Articles: The Wild Garden

When I was a college freshman, a professor told me, “There is nothing new under the sun.” At nineteen, I quite resented that. Proving the point, however, is the newly expanded edition of William Robinson’s The Wild Garden—the first book written about sustainable gardening (although the concept was expressed in other terms). It was last revised in 1895.

Robinson lived a majestically long life (1838 to 1935), during which he devoted himself to changing the public perception of gardening, from the Victorian concept of complex walled monuments to a new notion that gardens, when beautified by choice natives and appropriate allies, are more appealing because of their evocation of the natural world. He was also opposed to the collectors’ gardens of his day, the alien parklands and arboreta devised to showcase plants that a patron had paid someone else to collect from distant lands.

When I first read Robinson’s 1895 edition—perhaps twenty years ago—I marveled at the modernity of his plant palette juxtaposed against his archaic writing style. The preface’s first paragraph encompasses only one sentence—of eighty-eight words. (Wait…I know I saw a verb here somewhere!) As a student of the essay form, I enjoyed the challenge of finding his point, but I can imagine that modern readers may find daunting this mode of sentence structure, with its labyrinthine tangents.

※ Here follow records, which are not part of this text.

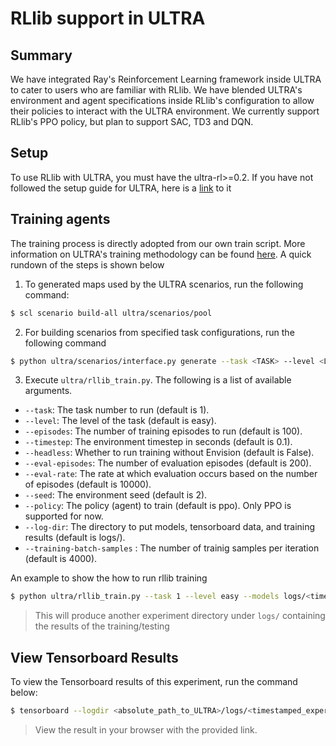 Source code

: # RLlib support in ULTRA

## Summary

We have integrated Ray's Reinforcement Learning framework inside ULTRA to cater to users who are familiar with RLlib. We have blended ULTRA's environment and agent specifications inside RLlib's configuration to allow their policies to interact with the ULTRA environment. We currently support RLlib's PPO policy, but plan to support SAC, TD3 and DQN.

## Setup

To use RLlib with ULTRA, you must have the ultra-rl>=0.2. If you have not followed the setup guide for ULTRA, here is a [link](docs/setup.md) to it 

## Training agents

The training process is directly adopted from our own train script. More information on ULTRA's training methodology can be found [here](docs/getting_started.md). A quick rundown
of the steps is shown below

1) To generated maps used by the ULTRA scenarios, run the following command: 
  ```sh
  $ scl scenario build-all ultra/scenarios/pool
  ```
2) For building scenarios from specified task configurations, run the following command
  ```sh
  $ python ultra/scenarios/interface.py generate --task <TASK> --level <LEVEL>
  ```
3) Execute `ultra/rllib_train.py`. The following is a list of available arguments.
  - `--task`: The task number to run (default is 1).
  - `--level`: The level of the task (default is easy).
  - `--episodes`: The number of training episodes to run (default is 100).
  - `--timestep`: The environment timestep in seconds (default is 0.1).
  - `--headless`: Whether to run training without Envision (default is False).
  - `--eval-episodes`: The number of evaluation episodes (default is 200).
  - `--eval-rate`: The rate at which evaluation occurs based on the number of episodes (default is 10000).
  - `--seed`: The environment seed (default is 2).
  - `--policy`: The policy (agent) to train (default is ppo). Only PPO is supported for now.
  - `--log-dir`: The directory to put models, tensorboard data, and training results (default is logs/).
  - `--training-batch-samples` : The number of trainig samples per iteration (default is 4000).

  An example to show the how to run rllib training
  ```sh
  $ python ultra/rllib_train.py --task 1 --level easy --models logs/<timestamped_experiment_name>/models/ --episodes 5 --max-samples 200
  ```
  > This will produce another experiment directory under `logs/` containing the results of the training/testing
  
  ## View Tensorboard Results

  To view the Tensorboard results of this experiment, run the command below:
  ```sh
  $ tensorboard --logdir <absolute_path_to_ULTRA>/logs/<timestamped_experiment_name>
  ```
  > View the result in your browser with the provided link.
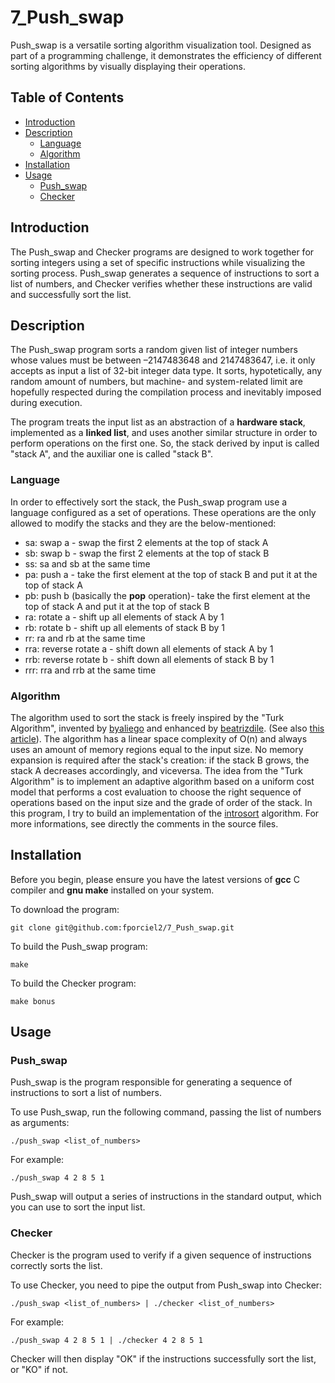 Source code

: # 7_Push_swap
Push_swap is a versatile sorting algorithm visualization tool. Designed as part of a programming challenge, it demonstrates the efficiency of different sorting algorithms by visually displaying their operations.

## Table of Contents
- [Introduction](https://github.com/fporciel2/7_Push_swap/blob/main/README.md#introduction)
- [Description](https://github.com/fporciel2/7_Push_swap/blob/main/README.md#description)
  - [Language](https://github.com/fporciel2/7_Push_swap/blob/main/README.md#language)
  - [Algorithm](https://github.com/fporciel2/7_Push_swap/blob/main/README.md#algorithm)
- [Installation](https://github.com/fporciel2/7_Push_swap/blob/main/README.md#installation)
- [Usage](https://github.com/fporciel2/7_Push_swap/blob/main/README.md#usage)
  - [Push_swap](https://github.com/fporciel2/7_Push_swap/blob/main/README.md#push_swap)
  - [Checker](https://github.com/fporciel2/7_Push_swap/blob/main/README.md#checker)

## Introduction

The Push_swap and Checker programs are designed to work together for sorting integers using a set of specific instructions while visualizing the sorting process. Push_swap generates a sequence of instructions to sort a list of numbers, and Checker verifies whether these instructions are valid and successfully sort the list.

## Description

The Push_swap program sorts a random given list of integer numbers whose values must be between –2147483648 and 2147483647, i.e. it only accepts as input a list of 32-bit integer data type. It sorts, hypotetically, any random amount of numbers, but machine- and system-related limit are hopefully respected during the compilation process and inevitably imposed during execution.

The program treats the input list as an abstraction of a **hardware stack**, implemented as a **linked list**, and uses another similar structure in order to perform operations on the first one. So, the stack derived by input is called "stack A", and the auxiliar one is called "stack B".

### Language

In order to effectively sort the stack, the Push_swap program use a language configured as a set of operations. These operations are the only allowed to modify the stacks and they are the below-mentioned:

  * sa: swap a - swap the first 2 elements at the top of stack A
  * sb: swap b - swap the first 2 elements at the top of stack B
  * ss: sa and sb at the same time
  * pa: push a - take the first element at the top of stack B and put it at the top of stack A
  * pb: push b (basically the **pop** operation)- take the first element at the top of stack A and put it at the top of stack B
  * ra: rotate a - shift up all elements of stack A by 1
  * rb: rotate b - shift up all elements of stack B by 1
  * rr: ra and rb at the same time
  * rra: reverse rotate a - shift down all elements of stack A by 1
  * rrb: reverse rotate b - shift down all elements of stack B by 1
  * rrr: rra and rrb at the same time

### Algorithm

The algorithm used to sort the stack is freely inspired by the "Turk Algorithm", invented by [byaliego](https://github.com/byaliego) and enhanced by [beatrizdile](https://github.com/beatrizdile). (See also [this article](https://medium.com/@ayogun/push-swap-c1f5d2d41e97)).
The algorithm has a linear space complexity of O(n) and always uses an amount of memory regions equal to the input size. No memory expansion is required after the stack's creation: if the stack B grows, the stack A decreases accordingly, and viceversa.
The idea from the "Turk Algorithm" is to implement an adaptive algorithm based on a uniform cost model that performs a cost evaluation to choose the right sequence of operations based on the input size and the grade of order of the stack.
In this program, I try to build an implementation of the [introsort](https://en.wikipedia.org/wiki/Introsort) algorithm. For more informations, see directly the comments in the source files.

## Installation

Before you begin, please ensure you have the latest versions of **gcc** C compiler and **gnu make** installed on your system.

To download the program:

```
git clone git@github.com:fporciel2/7_Push_swap.git
```

To build the Push_swap program: 

```
make
```

To build the Checker program:

```
make bonus
```

## Usage

### Push_swap

Push_swap is the program responsible for generating a sequence of instructions to sort a list of numbers.

To use Push_swap, run the following command, passing the list of numbers as arguments:

```
./push_swap <list_of_numbers>
```
For example:

```
./push_swap 4 2 8 5 1
```
Push_swap will output a series of instructions in the standard output, which you can use to sort the input list.

### Checker

Checker is the program used to verify if a given sequence of instructions correctly sorts the list.

To use Checker, you need to pipe the output from Push_swap into Checker:

```
./push_swap <list_of_numbers> | ./checker <list_of_numbers>
```

For example:

```
./push_swap 4 2 8 5 1 | ./checker 4 2 8 5 1
```

Checker will then display "OK" if the instructions successfully sort the list, or "KO" if not.
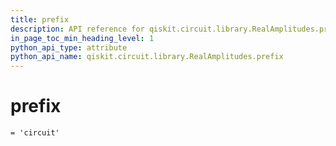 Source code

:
 ```yaml
---
title: prefix
description: API reference for qiskit.circuit.library.RealAmplitudes.prefix
in_page_toc_min_heading_level: 1
python_api_type: attribute
python_api_name: qiskit.circuit.library.RealAmplitudes.prefix
---
```


# prefix

<span id="qiskit.circuit.library.RealAmplitudes.prefix" />

`= 'circuit'`

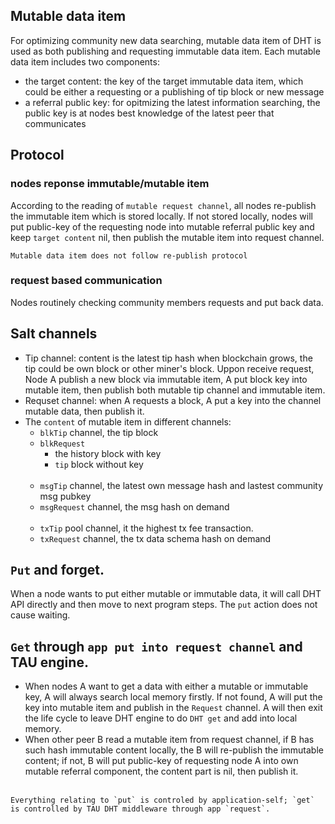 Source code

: ## Mutable data item
For optimizing community new data searching, mutable data item of DHT is used as both publishing and requesting immutable data item. Each mutable data item includes two components:
* the target content: the key of the target immutable data item, which could be either a requesting or a publishing of tip block or new message
* a referral public key: for opitmizing the latest information searching, the public key is at nodes best knowledge of the latest peer that communicates
## Protocol 
### nodes reponse immutable/mutable item
According to the reading of `mutable request channel`, all nodes re-publish the immutable item which is stored locally. If not stored locally, nodes will put public-key of the requesting node into mutable referral public key and keep `target content` nil, then publish the mutable item into request channel.  
``` 
Mutable data item does not follow re-publish protocol
```
### request based communication
Nodes routinely checking community members requests and put back data. 
## Salt channels
* Tip channel: content is the latest tip hash when blockchain grows, the tip could be own block or other miner's block. Uppon receive request, Node A publish a new block via immutable item, A put block key into mutable item, then publish both mutable tip channel and immutable item. 
* Requset channel: when A requests a block, A put a key into the channel mutable data, then publish it.
* The `content` of mutable item in different channels: 
    * `blkTip` channel, the tip block 
    * `blkRequest` 
       * the history block with key
       * `tip` block without key
    <br><br>
    * `msgTip` channel, the latest own message hash and lastest community msg pubkey
    * `msgRequest` channel, the msg hash on demand
    <br><br>
    * `txTip` pool channel, it the highest tx fee transaction. 
    * `txRequest` channel, the tx data schema hash on demand
    
## `Put` and forget.
When a node wants to put either mutable or immutable data, it will call DHT API directly and then move to next program steps. The `put` action does not cause waiting. 
## `Get` through `app put into request channel` and TAU engine.
* When nodes A want to get a data with either a mutable or immutable key, A will always search local memory firstly. If not found, A will put the key into mutable item and publish in the `Request` channel. A will then exit the life cycle to leave DHT engine to do `DHT get` and add into local memory. 
* When other peer B read a mutable item from request channel, if B has such hash immutable content locally, the B will re-publish the immutable content; if not, B will put public-key of requesting node A into own mutable referral component, the content part is nil, then publish it. <br><br>
```
Everything relating to `put` is controled by application-self; `get` is controlled by TAU DHT middleware through app `request`.
```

Like me and many of my contemporaries, Robinson loved to use clematis to knit the garden together. Hardly a chapter of The Wild Garden goes by without their mention. This may explain why I fought my way through the convolutions and contortions so many years ago.

Timber Press could not have chosen better than to invite Rick Darke to prepare new readers for Robinson’s style and to paraphrase Robinson’s message in the modern vernacular. If Darke, with his lyrical words and translucent photography, can soften the heart of a monocot-phobic chauvinist like me—in his book, The Encyclopedia of Grasses for Livable Landscapes (Timber Press 2007)—imagine what he can do to introduce new generations to the wonders of Robinson’s plant ethos.

When today’s twenty-somethings are ready to expand from vegetables to ornamentals, they will find Darke has updated this masterwork for them. The Wild Garden is not about returning gardens to wilderness, which is impossible, anyway, for most of us; it is about allowing a casual, naturalistic, easy-to-preserve sensibility be our guide for planting decisions. Ornamental gardening is, and always has been, about putting the simplest plant combinations together in our garden’s microclimates for maximum effect. It has been repeated many times since 1895: put the right plant in the right place.

In his new opening chapters, Darke introduces us to Robinson’s themes, pointing out that they lead us to embrace a studied sustainability, still espoused by modern gardeners, that was iconoclastic and highly influential during Robinson’s life. Darke’s photography brings us Robinson’s Gravetye Manor as it exists today-still a private garden. The manor house is now a hotel and the grounds are completely accessible only for guests. The original editions of The Wild Garden were illustrated with charming, but not particularly edifying, drawings in pen and ink by Alfred Parsons. Darke’s new photographs enhance the original text just as faithfully. The garden remains vibrant and true to its creator’s intentions, a tremendous testament to the timeless resonance of the Robinson message.

While there may be nothing new under the sun, the compulsion to create gardens never wanes. Thanks to Rick Darke and Timber Press, the original clarion call of The Wild Garden stands ready to be heard again, enlightening a new generation of gardeners as they approach sustainable ornamental gardening.